TASK PROMPT:
Leaving out all pictures, return the records word for word.

TASK INPUT:
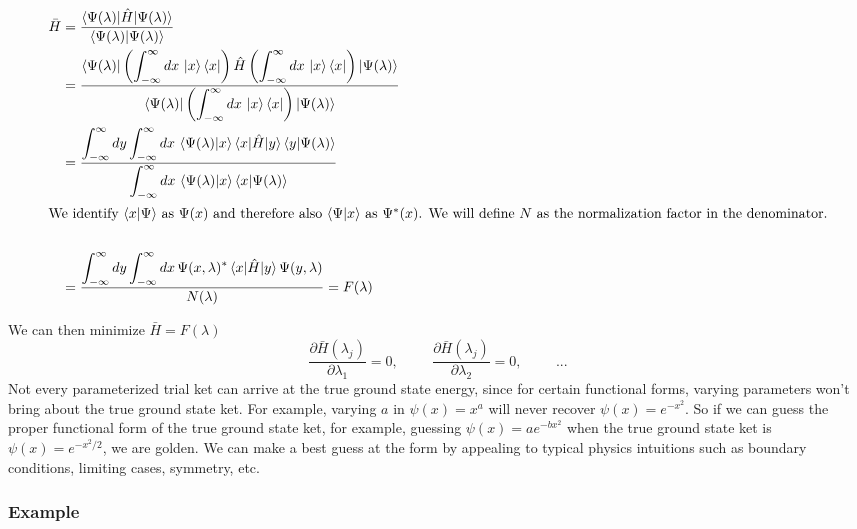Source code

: \documentclass[12pt]{article}
\begin{document}
\begin{align*}
    \bar{H} &= \frac{\braket{\Psi(\lambda) | \hat{H} | \Psi(\lambda)}}{\braket{\Psi(\lambda) | \Psi(\lambda)}}\\
    &= \frac{\displaystyle \bra{\Psi(\lambda)} \left(\int_{-\infty}^{\infty}dx \, \ket{x}\bra{x}\right) \hat{H} \left(\int_{-\infty}^{\infty}dx \, \ket{x}\bra{x}\right)\ket{\Psi(\lambda)}}{\displaystyle \bra{\Psi(\lambda)} \left(\int_{-\infty}^{\infty}dx \, \ket{x}\bra{x}\right) \ket{\Psi(\lambda)}}\\
    &= \frac{\displaystyle \int_{-\infty}^{\infty} dy \int_{-\infty}^{\infty} dx \, \braket{\Psi(\lambda) | x}\braket{x | \hat{H} | y} \braket{y | \Psi(\lambda)}}{\displaystyle \int_{-\infty}^{\infty} dx \, \braket{\Psi(\lambda) | x}\braket{x | \Psi(\lambda)}}\\
    \intertext{We identify $\braket{x | \Psi}$ as $\Psi(x)$ and therefore also $\braket{\Psi| x}$ as $\Psi^*(x)$. We will define $N$ as the normalization factor in the denominator.}\\
    &= \frac{\displaystyle \int_{-\infty}^{\infty} dy \int_{-\infty}^{\infty} dx \, \Psi(x, \lambda)^* \braket{x | \hat{H} | y} \Psi(y, \lambda)}{N(\lambda)} = F(\lambda)
\end{align*}

We can then minimize $\bar{H} = F(\lambda)$
\begin{equation*}
    \frac{\partial{\bar{H}(\lambda_j)}}{\partial{\lambda_1}} = 0, \hspace{1cm}\frac{\partial{\bar{H}(\lambda_j)}}{\partial{\lambda_2}} = 0, \hspace{1cm}...
\end{equation*}
Not every parameterized trial ket can arrive at the true ground state energy, since for certain functional forms, varying parameters won't bring about the true ground state ket. For example, varying $a$ in $\psi(x) = x^a$ will never recover $\psi(x) = e^{-x^2}$. So if we can guess the proper functional form of the true ground state ket, for example, guessing $\psi(x) = ae^{-bx^2}$ when the true ground state ket is $\psi(x) = e^{-x^2/2}$, we are golden. We can make a best guess at the form by appealing to typical physics intuitions such as boundary conditions, limiting cases, symmetry, etc.

\subsubsection{Example}
\end{document}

RESPONSE:
Source code

: \documentclass[12pt]{article}
\begin{document}
\begin{align*}
    \bar{H} &= \frac{\braket{\Psi(\lambda) | \hat{H} | \Psi(\lambda)}}{\braket{\Psi(\lambda) | \Psi(\lambda)}}\\
    &= \frac{\displaystyle \bra{\Psi(\lambda)} \left(\int_{-\infty}^{\infty}dx \, \ket{x}\bra{x}\right) \hat{H} \left(\int_{-\infty}^{\infty}dx \, \ket{x}\bra{x}\right)\ket{\Psi(\lambda)}}{\displaystyle \bra{\Psi(\lambda)} \left(\int_{-\infty}^{\infty}dx \, \ket{x}\bra{x}\right) \ket{\Psi(\lambda)}}\\
    &= \frac{\displaystyle \int_{-\infty}^{\infty} dy \int_{-\infty}^{\infty} dx \, \braket{\Psi(\lambda) | x}\braket{x | \hat{H} | y} \braket{y | \Psi(\lambda)}}{\displaystyle \int_{-\infty}^{\infty} dx \, \braket{\Psi(\lambda) | x}\braket{x | \Psi(\lambda)}}\\
    \intertext{We identify $\braket{x | \Psi}$ as $\Psi(x)$ and therefore also $\braket{\Psi| x}$ as $\Psi^*(x)$. We will define $N$ as the normalization factor in the denominator.}\\
    &= \frac{\displaystyle \int_{-\infty}^{\infty} dy \int_{-\infty}^{\infty} dx \, \Psi(x, \lambda)^* \braket{x | \hat{H} | y} \Psi(y, \lambda)}{N(\lambda)} = F(\lambda)
\end{align*}

We can then minimize $\bar{H} = F(\lambda)$
\begin{equation*}
    \frac{\partial{\bar{H}(\lambda_j)}}{\partial{\lambda_1}} = 0, \hspace{1cm}\frac{\partial{\bar{H}(\lambda_j)}}{\partial{\lambda_2}} = 0, \hspace{1cm}...
\end{equation*}
Not every parameterized trial ket can arrive at the true ground state energy, since for certain functional forms, varying parameters won't bring about the true ground state ket. For example, varying $a$ in $\psi(x) = x^a$ will never recover $\psi(x) = e^{-x^2}$. So if we can guess the proper functional form of the true ground state ket, for example, guessing $\psi(x) = ae^{-bx^2}$ when the true ground state ket is $\psi(x) = e^{-x^2/2}$, we are golden. We can make a best guess at the form by appealing to typical physics intuitions such as boundary conditions, limiting cases, symmetry, etc.

\subsubsection{Example}
\end{document}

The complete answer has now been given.